-- Given information --
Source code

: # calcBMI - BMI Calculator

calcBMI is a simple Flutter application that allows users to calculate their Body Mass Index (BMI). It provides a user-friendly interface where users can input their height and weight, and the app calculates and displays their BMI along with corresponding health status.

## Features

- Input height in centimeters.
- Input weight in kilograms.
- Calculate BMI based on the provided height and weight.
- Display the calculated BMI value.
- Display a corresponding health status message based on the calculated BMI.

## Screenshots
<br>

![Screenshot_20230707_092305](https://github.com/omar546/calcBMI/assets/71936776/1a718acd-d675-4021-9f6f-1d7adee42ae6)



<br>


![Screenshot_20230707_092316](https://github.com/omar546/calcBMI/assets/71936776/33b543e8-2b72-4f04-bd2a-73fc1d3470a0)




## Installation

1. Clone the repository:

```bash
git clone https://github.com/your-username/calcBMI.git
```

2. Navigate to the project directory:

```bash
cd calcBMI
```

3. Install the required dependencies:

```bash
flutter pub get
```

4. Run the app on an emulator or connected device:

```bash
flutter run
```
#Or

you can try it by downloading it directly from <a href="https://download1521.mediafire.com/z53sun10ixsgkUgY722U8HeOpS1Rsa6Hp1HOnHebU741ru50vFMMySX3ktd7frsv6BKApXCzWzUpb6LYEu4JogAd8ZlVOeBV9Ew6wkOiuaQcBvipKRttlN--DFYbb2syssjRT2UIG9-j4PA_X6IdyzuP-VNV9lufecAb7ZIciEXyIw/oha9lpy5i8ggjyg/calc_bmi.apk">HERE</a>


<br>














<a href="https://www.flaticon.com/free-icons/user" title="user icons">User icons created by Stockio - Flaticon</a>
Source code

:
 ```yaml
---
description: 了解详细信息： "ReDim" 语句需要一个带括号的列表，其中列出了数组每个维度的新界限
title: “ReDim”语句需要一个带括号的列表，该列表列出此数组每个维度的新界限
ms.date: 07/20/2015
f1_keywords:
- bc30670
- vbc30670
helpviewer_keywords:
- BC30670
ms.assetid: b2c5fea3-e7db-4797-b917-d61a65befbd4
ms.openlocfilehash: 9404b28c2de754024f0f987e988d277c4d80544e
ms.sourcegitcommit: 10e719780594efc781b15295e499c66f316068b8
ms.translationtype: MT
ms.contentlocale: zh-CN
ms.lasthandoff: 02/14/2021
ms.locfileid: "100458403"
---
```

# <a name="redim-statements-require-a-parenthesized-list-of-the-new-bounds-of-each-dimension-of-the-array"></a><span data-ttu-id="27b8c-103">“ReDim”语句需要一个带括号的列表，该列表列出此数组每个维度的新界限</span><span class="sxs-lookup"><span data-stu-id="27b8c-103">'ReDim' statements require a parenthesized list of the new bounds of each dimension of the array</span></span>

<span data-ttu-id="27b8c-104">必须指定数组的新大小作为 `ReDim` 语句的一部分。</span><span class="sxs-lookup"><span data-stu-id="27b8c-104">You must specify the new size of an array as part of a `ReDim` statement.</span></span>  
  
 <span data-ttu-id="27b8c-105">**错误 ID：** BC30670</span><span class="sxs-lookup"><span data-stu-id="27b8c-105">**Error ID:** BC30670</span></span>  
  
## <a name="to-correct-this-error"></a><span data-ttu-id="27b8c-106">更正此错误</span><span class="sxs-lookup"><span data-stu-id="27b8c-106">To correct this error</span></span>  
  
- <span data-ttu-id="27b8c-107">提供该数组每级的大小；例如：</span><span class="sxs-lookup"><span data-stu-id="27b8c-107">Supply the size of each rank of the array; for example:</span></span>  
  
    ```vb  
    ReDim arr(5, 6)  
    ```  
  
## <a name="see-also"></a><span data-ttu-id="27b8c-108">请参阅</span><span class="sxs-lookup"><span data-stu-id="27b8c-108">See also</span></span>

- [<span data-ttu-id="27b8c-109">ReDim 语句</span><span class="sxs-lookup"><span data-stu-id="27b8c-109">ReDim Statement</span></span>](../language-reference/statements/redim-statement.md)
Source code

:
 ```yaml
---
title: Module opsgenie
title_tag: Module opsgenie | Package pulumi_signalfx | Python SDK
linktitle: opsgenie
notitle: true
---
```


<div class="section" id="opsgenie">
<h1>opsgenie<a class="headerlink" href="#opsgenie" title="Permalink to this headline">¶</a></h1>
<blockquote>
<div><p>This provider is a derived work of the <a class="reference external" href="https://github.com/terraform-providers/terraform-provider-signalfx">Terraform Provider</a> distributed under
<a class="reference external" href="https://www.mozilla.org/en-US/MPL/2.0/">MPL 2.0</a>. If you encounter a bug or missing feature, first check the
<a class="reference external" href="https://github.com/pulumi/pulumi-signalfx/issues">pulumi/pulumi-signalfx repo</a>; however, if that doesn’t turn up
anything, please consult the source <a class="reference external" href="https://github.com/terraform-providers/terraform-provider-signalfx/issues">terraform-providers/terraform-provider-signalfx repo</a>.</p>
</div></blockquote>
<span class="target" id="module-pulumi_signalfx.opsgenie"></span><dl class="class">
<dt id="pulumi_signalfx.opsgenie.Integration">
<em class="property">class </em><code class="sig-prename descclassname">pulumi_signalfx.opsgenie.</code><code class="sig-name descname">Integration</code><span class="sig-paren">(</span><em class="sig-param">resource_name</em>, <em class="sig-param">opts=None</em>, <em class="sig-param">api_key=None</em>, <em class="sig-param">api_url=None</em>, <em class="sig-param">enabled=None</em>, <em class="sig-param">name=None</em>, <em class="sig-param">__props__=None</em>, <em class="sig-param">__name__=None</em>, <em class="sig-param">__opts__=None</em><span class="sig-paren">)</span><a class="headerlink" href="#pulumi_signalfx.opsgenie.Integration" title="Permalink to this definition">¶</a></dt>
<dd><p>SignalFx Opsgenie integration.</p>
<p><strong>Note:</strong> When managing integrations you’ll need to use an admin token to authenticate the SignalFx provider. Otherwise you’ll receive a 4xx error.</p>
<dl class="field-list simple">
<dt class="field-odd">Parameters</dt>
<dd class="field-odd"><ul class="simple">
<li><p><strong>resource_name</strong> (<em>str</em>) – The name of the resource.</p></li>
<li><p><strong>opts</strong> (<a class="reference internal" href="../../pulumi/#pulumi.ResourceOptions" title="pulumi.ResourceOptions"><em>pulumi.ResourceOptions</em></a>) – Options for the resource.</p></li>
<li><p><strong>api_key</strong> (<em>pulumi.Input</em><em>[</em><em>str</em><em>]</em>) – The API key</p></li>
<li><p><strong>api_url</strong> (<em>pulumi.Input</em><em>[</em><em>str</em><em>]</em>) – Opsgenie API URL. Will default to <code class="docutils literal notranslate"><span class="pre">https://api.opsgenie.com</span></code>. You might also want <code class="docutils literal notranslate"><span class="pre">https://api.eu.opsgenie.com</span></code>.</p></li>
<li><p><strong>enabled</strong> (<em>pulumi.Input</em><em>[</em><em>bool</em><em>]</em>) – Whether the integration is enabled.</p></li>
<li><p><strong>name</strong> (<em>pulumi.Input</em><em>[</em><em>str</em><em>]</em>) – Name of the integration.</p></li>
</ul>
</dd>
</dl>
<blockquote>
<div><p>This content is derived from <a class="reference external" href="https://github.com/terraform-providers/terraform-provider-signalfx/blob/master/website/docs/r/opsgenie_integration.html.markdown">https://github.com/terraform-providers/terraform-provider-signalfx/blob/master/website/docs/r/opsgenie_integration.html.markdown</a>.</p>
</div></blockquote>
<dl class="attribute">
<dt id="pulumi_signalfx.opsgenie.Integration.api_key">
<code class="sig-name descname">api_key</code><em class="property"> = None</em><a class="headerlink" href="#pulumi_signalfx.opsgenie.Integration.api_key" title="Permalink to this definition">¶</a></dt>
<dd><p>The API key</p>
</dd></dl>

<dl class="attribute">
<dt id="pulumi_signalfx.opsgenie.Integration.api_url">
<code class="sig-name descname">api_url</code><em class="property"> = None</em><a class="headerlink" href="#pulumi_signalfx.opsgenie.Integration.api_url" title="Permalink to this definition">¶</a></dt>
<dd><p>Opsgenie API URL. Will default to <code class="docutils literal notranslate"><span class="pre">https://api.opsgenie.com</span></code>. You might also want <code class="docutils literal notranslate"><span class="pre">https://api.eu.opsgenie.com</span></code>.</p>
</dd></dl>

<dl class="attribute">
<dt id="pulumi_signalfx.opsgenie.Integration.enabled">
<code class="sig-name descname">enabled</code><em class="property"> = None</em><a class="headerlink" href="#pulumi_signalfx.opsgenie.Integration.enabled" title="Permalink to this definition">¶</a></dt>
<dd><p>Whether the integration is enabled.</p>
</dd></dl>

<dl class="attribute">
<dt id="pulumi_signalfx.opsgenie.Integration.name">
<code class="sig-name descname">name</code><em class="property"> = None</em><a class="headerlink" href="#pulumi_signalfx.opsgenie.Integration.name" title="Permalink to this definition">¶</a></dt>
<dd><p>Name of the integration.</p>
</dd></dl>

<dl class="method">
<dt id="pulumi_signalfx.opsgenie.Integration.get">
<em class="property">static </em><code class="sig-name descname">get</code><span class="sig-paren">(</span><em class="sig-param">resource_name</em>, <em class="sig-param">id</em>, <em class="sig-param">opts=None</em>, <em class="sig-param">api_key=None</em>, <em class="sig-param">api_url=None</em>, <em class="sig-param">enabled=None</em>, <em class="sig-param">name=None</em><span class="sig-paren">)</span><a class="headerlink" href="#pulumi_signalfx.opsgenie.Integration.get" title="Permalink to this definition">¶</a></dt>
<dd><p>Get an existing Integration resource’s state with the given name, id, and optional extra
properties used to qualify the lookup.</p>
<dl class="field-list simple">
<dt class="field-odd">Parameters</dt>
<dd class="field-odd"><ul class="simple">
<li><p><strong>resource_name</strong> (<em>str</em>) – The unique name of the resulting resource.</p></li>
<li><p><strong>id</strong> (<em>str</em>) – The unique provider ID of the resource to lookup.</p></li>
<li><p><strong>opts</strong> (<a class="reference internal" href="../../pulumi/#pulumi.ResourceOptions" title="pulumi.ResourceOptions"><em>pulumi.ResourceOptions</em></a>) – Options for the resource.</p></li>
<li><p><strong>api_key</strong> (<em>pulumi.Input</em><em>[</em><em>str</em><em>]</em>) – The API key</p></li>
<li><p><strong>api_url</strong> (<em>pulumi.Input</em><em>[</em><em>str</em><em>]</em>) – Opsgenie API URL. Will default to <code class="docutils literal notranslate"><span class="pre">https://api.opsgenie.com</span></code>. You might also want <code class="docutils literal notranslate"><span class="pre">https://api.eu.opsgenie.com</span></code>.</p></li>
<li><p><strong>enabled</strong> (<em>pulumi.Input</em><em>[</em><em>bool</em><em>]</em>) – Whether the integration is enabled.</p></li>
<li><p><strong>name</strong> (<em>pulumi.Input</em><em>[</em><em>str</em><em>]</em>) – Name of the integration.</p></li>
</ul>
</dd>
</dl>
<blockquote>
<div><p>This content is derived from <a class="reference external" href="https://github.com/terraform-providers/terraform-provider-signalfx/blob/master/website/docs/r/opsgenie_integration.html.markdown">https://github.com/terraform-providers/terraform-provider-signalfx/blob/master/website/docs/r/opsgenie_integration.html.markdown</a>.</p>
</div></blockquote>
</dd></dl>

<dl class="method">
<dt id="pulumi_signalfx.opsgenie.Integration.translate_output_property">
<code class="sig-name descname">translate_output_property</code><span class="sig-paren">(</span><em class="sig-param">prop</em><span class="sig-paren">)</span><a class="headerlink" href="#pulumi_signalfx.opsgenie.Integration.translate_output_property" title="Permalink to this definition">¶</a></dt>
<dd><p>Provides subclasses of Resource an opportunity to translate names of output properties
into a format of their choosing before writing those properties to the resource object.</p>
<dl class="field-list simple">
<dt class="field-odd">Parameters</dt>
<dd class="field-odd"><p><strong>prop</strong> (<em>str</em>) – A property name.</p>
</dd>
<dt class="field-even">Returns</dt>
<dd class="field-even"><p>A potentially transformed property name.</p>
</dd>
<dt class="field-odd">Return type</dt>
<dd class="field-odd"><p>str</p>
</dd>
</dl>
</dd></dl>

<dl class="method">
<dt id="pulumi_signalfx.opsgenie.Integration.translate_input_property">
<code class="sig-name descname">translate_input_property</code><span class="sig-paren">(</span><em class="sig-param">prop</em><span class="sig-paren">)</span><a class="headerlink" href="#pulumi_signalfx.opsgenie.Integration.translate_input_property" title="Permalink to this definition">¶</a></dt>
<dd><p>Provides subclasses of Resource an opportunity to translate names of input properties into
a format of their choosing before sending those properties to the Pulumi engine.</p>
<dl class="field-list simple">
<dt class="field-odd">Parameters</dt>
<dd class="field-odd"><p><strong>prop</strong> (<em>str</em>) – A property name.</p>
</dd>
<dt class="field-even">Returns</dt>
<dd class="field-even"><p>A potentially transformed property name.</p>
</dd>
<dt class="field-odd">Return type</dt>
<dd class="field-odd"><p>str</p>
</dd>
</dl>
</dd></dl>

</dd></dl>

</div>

-- Your objective --
How many lines of the data include the word "该列表列出此数组每个维度的新界限"? Reply with the number and nothing else.

-- Answer space --
2